Excerpt: Raising Boys Without Men

In "Raising Boys Without Men," research psychologist Dr. Peggy Drexler says that boys raised in households headed by just mothers can grow up emotionally stronger, more empathetic and independent than boys raised in traditional two-parent households.

Drexler's book is based on a research study she started in 1996, in which she tracked families headed by a mother and father, families headed by two mothers and single-mother families. She says that her research shows parenting is not anchored to gender; instead, it is either good or deficient.

You can read an excerpt from "Raising Boys Without Men: How Maverick Moms Are Creating the Next Generation of Exceptional Men," by Peggy Drexler and Linden Gross below.

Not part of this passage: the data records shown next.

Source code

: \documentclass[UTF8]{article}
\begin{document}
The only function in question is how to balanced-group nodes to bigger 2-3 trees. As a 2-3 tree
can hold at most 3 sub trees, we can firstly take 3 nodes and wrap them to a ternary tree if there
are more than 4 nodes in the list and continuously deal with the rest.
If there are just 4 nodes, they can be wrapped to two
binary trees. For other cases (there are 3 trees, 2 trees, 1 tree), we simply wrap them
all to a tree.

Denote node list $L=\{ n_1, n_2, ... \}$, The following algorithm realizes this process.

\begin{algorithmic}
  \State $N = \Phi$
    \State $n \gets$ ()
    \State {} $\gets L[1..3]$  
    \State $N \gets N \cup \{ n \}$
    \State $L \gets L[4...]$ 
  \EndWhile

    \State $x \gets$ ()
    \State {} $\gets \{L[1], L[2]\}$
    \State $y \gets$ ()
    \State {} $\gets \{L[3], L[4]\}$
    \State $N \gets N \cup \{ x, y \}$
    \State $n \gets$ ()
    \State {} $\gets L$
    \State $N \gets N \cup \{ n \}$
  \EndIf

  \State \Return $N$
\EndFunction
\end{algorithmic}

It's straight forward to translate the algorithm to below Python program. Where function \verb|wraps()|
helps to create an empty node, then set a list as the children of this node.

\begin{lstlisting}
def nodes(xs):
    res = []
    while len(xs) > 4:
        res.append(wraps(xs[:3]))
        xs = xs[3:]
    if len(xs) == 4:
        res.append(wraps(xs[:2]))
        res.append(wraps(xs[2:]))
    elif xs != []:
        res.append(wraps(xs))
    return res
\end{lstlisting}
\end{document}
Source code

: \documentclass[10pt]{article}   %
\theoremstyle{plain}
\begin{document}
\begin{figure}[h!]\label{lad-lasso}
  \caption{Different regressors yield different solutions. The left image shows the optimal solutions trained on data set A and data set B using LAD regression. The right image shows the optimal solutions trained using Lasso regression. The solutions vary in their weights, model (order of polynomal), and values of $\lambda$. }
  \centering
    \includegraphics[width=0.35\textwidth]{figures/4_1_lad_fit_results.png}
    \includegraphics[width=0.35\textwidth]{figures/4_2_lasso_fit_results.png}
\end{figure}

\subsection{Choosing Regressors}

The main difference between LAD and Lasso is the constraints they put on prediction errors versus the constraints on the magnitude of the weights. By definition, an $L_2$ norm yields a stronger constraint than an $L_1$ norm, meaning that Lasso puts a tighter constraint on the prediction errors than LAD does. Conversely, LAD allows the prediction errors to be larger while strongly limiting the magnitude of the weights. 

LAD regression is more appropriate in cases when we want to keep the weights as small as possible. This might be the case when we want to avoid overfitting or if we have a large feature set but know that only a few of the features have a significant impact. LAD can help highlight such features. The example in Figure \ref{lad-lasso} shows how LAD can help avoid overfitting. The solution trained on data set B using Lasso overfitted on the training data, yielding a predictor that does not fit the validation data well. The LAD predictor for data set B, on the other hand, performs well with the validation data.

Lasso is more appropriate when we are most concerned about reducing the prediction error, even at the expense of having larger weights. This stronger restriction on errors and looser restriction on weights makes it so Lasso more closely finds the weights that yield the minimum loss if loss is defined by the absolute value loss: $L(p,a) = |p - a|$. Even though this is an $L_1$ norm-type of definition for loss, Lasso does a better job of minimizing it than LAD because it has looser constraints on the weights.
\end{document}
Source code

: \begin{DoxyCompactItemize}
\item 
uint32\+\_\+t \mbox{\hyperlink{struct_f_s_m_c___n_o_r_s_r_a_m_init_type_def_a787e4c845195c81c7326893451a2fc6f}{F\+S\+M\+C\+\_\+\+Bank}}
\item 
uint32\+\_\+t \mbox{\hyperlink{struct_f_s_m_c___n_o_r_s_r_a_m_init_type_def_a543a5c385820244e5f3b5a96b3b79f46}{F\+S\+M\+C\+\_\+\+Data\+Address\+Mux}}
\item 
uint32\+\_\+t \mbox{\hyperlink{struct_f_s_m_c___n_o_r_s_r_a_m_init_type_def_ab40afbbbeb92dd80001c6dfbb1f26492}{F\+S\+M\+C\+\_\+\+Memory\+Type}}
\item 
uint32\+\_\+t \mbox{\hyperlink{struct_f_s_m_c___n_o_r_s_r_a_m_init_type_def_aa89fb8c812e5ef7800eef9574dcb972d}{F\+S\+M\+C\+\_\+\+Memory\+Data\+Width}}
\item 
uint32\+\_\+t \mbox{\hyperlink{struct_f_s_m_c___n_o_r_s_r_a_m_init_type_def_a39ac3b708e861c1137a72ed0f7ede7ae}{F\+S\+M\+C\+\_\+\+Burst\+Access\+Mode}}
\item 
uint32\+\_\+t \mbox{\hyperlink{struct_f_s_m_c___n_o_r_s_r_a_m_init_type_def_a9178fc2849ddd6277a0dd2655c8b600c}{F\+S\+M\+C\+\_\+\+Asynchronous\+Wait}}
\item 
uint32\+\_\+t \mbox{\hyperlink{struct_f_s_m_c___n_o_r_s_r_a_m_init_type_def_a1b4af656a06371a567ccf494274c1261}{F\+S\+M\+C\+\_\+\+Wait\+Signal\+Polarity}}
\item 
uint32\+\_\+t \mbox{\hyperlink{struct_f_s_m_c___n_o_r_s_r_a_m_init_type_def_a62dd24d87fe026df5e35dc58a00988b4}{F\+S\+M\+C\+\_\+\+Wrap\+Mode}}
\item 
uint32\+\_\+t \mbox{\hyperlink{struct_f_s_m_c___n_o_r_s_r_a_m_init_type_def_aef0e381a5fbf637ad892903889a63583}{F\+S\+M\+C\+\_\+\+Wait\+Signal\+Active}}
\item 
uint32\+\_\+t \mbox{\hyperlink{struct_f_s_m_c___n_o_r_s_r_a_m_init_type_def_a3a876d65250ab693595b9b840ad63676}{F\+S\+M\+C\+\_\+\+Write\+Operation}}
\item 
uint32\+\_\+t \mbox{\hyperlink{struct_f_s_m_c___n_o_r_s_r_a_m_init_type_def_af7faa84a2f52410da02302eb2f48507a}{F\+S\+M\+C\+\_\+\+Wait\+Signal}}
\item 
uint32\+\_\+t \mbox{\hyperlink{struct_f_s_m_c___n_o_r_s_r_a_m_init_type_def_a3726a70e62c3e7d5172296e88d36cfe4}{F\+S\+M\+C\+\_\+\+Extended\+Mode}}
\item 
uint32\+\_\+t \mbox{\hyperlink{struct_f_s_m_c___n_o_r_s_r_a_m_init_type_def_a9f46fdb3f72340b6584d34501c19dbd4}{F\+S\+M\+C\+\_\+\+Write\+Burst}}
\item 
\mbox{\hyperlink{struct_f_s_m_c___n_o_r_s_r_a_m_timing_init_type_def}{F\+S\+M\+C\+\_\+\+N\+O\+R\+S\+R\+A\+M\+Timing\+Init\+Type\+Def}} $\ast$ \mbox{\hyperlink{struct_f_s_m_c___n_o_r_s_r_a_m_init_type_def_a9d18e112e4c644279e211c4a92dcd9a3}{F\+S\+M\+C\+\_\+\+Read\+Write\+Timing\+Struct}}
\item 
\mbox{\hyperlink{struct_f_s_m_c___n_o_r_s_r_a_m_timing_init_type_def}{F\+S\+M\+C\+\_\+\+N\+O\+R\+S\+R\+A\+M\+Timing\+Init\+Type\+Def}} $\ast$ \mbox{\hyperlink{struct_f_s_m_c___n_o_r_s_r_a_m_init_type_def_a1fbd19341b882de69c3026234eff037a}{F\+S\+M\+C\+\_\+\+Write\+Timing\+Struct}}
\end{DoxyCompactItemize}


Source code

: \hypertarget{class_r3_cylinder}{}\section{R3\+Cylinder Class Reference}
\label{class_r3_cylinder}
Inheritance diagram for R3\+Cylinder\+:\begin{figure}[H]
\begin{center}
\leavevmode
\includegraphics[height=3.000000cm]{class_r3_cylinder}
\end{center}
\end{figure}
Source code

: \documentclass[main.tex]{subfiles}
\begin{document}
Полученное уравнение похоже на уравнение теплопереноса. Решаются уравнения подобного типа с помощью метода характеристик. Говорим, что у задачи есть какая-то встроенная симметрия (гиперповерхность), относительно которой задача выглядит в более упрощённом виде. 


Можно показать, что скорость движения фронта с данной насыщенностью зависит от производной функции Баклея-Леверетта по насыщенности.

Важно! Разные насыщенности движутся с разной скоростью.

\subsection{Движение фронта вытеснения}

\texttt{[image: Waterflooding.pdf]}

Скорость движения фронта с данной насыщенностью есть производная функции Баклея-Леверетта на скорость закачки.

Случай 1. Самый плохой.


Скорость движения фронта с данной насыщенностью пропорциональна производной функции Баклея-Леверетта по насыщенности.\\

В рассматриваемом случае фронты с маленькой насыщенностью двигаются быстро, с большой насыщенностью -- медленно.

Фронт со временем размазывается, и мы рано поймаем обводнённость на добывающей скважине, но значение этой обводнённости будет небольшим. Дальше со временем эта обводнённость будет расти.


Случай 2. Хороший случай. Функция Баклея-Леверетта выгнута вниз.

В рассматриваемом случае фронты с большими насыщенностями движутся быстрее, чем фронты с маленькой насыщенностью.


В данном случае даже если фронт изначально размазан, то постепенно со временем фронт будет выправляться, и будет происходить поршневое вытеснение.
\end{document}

Chapter One: The Bad Rap Against Mothers

"I hope you have a father for that baby!" -- Male bus driver to a well-dressed, single-by-choice, professional mother in San Francisco struggling with moderate success to get her wailing 4-year-old son, his rather large truck, and her briefcase onto the bus after picking him up from a playdate

"Hi, my name is Peggy, and I'm a mother." I'm also a worrier. I always thought that was a Jewish thing, but then Catholic friends, Episcopalian friends, and Muslim friends, black, white, Asian, gay, straight -- you name it -- friends all swore it was their thing. Now I believe that with mothering, worry is an equal-opportunity opportunity. It comes with the job and is fanned by expert advice on child rearing that implies that a boy's healthy development is thoroughly dependent on his mother's parenting.

Like most new mothers, when my son was born, I relied on numerous child-rearing books, including one by T. Berry Brazelton, M.D., that identified three different types of babies and their time lines. My son did not fit neatly into any of Dr. Brazelton's categories, and that drove me nuts. I obviously wasn't measuring up as a mother. So I kept reading more books by child experts, trying to follow their unending advice. And still my son never seemed to fit the mold. When he did meet the mark, I didn't bother to underline those more positive passages. Like most of us, I didn't dwell on the things that were going well. Whatever wasn't quite right stood out like a headline. And the biggest headline of them all read: YOUR SON STILL DOESN'T SPEAK.

That 13-month-old Alex wasn't walking yet also concerned me, even though 14 months (which is when he did start to walk) is average. But the fact that he still hadn't said his first word nearly drove me to distraction. I would listen and try to figure out if he was saying something, because he did make a lot of incoherent noises. Every time he opened his mouth, I'd think, "Is it this word? Is it that word?"

We lived in the pressure-cooker environment of Manhattan, where all the mothers I knew were highly educated, high-powered women like me, and just as concerned, eager, competitive, frightened, and anxious. That held true for the two other women in my mommy-baby group, both of whom had girls. Since girls tend to be developmentally quicker than boys, I had to contend with that as well.

"I have some concerns about Alex because he's not talking. And, like your daughter, he is not walking yet," I confided to one of them on our way to a Tumbling Tots class shortly before Alex started motoring around our apartment as if he'd been walking his whole life.